# QED running coupling definition.

1. Jun 2, 2013

### center o bass

Often when one speaks about the effective QED coupling one defines it as

$$e = \frac{Z_2 Z_3^{1/2}}{Z_1} e_0 \ \ \ \ (*)$$

when $Z_1 = Z_2$ by the Ward identity this turns out to be $Z_3^{1/2}e_0$ and some authors just define the coupling to be this right away.
So why do some make a point that the effective coupling is really defined according to (*). In what sense is this the 'natural definition'?

I have thought about it, and the best answer I have come up with is the following:
For an effective coupling one wants a definition which captures as much information about the interaction as possible so that when one has a large effective coupling, one can also say that the probability for an interaction is large. This thus requires us to take in the effects from the propagator of the electron (Z_2), the propagator of the photon (Z_3) and the vertex function (Z_1).

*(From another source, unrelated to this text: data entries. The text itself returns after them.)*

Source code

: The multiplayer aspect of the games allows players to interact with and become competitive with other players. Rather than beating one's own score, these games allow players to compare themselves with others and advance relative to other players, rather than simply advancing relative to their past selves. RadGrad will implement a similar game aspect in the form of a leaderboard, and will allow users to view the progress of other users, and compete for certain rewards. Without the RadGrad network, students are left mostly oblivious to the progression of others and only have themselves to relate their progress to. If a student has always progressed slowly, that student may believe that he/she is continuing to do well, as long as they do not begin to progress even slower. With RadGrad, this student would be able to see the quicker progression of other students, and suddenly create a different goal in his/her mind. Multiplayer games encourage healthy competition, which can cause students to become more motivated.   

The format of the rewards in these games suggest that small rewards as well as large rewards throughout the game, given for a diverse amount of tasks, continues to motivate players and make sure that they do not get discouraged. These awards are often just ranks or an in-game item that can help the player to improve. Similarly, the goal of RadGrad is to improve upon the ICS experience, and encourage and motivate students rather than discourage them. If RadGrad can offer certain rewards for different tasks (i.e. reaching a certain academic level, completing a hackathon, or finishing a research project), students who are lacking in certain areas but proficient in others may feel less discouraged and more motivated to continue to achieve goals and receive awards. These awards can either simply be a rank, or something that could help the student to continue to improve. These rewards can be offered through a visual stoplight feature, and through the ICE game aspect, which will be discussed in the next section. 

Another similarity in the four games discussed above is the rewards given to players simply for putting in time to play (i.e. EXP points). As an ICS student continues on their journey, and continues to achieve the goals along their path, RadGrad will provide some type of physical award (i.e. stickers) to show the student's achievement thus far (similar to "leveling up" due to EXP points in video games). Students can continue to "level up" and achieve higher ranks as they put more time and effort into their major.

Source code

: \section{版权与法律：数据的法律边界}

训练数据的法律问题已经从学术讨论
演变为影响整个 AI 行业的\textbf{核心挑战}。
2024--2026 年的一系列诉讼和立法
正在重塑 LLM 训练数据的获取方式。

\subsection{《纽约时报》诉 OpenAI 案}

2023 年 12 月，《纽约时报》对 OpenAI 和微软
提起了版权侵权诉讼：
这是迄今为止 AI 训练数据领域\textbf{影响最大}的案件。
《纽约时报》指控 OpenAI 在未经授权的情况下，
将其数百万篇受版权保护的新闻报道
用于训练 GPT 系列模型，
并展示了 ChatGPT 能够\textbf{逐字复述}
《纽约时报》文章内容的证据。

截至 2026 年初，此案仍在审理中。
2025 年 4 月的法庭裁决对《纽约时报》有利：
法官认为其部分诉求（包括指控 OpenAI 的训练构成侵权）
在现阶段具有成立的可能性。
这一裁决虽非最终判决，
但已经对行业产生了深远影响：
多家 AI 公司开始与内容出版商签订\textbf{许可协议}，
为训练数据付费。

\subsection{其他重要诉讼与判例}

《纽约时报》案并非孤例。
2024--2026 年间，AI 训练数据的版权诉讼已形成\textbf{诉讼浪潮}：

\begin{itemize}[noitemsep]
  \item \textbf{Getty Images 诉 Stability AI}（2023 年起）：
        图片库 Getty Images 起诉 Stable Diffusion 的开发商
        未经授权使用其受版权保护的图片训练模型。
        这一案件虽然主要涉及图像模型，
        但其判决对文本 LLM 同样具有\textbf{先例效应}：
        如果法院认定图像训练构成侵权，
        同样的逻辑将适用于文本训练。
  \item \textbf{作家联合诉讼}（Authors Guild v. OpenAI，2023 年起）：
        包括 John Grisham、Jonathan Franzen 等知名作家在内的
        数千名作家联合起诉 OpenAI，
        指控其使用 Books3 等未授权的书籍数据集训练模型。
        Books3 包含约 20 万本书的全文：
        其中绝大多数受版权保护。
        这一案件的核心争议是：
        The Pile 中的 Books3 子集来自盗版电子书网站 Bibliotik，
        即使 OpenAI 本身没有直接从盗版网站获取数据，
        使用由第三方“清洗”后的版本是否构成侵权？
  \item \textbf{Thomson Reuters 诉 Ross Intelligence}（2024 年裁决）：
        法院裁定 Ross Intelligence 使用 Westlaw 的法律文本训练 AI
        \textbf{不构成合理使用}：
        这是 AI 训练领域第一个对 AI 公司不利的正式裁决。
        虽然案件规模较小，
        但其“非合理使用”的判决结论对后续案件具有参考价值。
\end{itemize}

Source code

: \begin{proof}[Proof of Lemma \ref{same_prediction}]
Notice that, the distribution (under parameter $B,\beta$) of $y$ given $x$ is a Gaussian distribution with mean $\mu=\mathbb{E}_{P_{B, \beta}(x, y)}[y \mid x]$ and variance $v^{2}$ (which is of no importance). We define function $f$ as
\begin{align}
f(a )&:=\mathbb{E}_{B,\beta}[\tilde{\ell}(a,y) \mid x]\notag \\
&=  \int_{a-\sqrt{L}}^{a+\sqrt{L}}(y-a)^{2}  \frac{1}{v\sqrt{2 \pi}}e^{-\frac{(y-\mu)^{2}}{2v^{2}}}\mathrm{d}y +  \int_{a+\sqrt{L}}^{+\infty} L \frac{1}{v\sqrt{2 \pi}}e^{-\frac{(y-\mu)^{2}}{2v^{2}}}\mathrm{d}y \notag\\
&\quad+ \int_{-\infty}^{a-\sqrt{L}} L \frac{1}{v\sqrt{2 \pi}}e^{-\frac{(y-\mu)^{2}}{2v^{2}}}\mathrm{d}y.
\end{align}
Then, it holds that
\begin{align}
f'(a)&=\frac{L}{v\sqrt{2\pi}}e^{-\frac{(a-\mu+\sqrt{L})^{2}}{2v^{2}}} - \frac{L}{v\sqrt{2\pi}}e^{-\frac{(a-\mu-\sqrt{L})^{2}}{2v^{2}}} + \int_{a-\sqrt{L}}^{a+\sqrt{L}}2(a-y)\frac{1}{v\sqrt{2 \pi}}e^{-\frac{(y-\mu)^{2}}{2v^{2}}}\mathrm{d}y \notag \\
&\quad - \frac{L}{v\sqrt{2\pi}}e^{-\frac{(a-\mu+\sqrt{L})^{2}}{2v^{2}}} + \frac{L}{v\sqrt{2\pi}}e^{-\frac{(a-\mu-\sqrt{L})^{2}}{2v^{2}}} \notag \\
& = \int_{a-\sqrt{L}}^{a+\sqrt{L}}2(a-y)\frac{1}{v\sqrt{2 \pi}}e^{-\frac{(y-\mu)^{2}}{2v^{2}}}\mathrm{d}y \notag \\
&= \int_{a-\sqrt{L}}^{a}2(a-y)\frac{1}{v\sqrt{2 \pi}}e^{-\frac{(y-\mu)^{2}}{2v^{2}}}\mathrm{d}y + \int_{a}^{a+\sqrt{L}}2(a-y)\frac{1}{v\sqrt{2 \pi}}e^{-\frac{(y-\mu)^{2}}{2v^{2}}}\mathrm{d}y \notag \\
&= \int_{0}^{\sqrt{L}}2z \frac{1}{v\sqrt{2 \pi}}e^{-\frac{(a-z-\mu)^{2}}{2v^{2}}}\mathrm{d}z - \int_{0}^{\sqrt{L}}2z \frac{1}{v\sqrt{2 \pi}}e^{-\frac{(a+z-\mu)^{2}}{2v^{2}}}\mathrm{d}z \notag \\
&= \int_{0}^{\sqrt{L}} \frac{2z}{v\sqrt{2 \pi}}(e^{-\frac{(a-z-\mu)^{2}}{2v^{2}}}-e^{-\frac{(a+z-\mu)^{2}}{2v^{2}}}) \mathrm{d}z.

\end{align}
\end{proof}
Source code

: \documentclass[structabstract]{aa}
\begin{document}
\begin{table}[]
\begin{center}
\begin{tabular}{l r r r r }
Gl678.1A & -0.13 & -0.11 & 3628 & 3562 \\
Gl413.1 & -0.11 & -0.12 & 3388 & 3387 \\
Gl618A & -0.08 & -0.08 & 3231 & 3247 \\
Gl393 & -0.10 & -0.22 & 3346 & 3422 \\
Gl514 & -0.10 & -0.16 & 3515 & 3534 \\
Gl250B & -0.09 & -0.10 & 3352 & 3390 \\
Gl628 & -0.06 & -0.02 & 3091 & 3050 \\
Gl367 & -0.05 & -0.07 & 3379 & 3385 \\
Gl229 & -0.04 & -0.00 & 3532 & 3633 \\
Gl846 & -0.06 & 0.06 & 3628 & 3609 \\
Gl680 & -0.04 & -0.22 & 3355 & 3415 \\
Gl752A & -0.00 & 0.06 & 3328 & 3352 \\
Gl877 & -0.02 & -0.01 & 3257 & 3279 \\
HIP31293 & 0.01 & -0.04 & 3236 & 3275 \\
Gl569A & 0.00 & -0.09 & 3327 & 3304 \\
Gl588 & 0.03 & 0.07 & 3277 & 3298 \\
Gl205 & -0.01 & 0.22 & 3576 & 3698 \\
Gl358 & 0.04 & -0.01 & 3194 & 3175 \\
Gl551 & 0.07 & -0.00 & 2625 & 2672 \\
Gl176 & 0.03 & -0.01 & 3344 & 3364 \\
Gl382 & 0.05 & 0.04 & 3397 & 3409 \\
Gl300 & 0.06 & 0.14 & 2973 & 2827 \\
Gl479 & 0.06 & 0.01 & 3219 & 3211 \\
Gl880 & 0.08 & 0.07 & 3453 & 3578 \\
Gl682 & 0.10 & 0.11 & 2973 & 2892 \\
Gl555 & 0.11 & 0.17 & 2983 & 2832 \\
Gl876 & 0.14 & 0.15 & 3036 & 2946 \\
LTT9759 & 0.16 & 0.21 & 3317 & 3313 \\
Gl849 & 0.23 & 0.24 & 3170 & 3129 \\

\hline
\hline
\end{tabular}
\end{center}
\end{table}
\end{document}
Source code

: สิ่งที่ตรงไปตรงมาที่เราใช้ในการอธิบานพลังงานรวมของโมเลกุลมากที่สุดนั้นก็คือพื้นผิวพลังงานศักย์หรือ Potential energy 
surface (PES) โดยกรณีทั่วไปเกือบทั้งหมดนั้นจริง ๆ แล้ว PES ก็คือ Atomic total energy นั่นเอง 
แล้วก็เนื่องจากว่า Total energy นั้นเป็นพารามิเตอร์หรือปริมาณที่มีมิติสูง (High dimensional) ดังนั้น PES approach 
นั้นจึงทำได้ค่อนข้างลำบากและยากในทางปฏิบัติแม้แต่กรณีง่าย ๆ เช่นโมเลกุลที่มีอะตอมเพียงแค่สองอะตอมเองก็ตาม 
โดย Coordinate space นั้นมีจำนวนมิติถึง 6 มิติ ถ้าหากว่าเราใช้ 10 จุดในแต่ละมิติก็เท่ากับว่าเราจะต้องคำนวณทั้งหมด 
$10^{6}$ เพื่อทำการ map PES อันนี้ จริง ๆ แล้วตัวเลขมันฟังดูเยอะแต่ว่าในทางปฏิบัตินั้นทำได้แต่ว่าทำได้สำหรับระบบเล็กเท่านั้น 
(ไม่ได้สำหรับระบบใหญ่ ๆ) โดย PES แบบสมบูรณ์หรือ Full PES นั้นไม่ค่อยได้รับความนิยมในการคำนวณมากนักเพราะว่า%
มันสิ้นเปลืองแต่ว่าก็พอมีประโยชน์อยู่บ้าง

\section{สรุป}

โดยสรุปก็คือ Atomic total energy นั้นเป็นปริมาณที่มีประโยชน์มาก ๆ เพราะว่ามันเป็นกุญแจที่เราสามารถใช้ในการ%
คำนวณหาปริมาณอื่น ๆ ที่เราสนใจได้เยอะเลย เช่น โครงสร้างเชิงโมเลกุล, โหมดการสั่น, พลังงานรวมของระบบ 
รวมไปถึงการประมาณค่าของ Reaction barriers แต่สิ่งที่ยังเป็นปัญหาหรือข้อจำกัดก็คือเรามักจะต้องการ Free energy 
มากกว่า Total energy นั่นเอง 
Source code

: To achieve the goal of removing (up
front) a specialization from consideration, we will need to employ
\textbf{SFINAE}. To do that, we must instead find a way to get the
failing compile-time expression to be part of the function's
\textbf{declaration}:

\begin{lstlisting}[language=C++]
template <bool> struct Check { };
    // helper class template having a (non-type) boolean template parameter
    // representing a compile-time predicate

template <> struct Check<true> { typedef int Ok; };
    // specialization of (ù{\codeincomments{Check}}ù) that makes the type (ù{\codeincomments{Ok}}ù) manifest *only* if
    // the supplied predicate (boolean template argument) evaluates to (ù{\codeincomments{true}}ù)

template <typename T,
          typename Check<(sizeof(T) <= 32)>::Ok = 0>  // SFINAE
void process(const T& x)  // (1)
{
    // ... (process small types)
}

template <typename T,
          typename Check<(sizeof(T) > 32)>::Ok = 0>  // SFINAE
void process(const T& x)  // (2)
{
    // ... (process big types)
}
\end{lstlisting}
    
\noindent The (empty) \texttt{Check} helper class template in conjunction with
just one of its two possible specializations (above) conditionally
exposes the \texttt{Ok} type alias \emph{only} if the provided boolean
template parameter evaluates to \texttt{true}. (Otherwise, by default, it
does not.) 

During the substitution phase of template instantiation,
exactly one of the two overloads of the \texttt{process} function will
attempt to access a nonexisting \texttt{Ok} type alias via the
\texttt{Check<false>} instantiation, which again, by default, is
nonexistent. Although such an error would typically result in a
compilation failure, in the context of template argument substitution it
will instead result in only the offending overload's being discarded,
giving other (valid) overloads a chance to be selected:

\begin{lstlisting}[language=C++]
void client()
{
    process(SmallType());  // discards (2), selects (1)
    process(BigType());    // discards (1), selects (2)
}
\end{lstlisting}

Since there are two electron propagators connected to each vertex one gets two factors of $Z_2^{1/2}$ while one gets just one factor of $Z_3^{1/2}$ from the photon propagator.

Any insights would be appreciated!

2. Jun 3, 2013

### DarMM

Basically, when you replace the electron and photon field with their renormalised versions you get:

$e_0 Z_2 Z_3^{1/2} \bar{\psi}\gamma^{\mu}\psi A_{\mu}$

this should be well-defined as the divergences in the bare charge and the field strength coefficients should cancel the divergences in the operator product.

However the physical charge is not manifest when you write the product this way. So you can write:

$e Z_1 \bar{\psi}\gamma^{\mu}\psi A_{\mu}$

Where $Z_1$ is just defined to be the constant that cancels all divergences in the operator product divided by $e$. It can be computed by calculating the three-point function.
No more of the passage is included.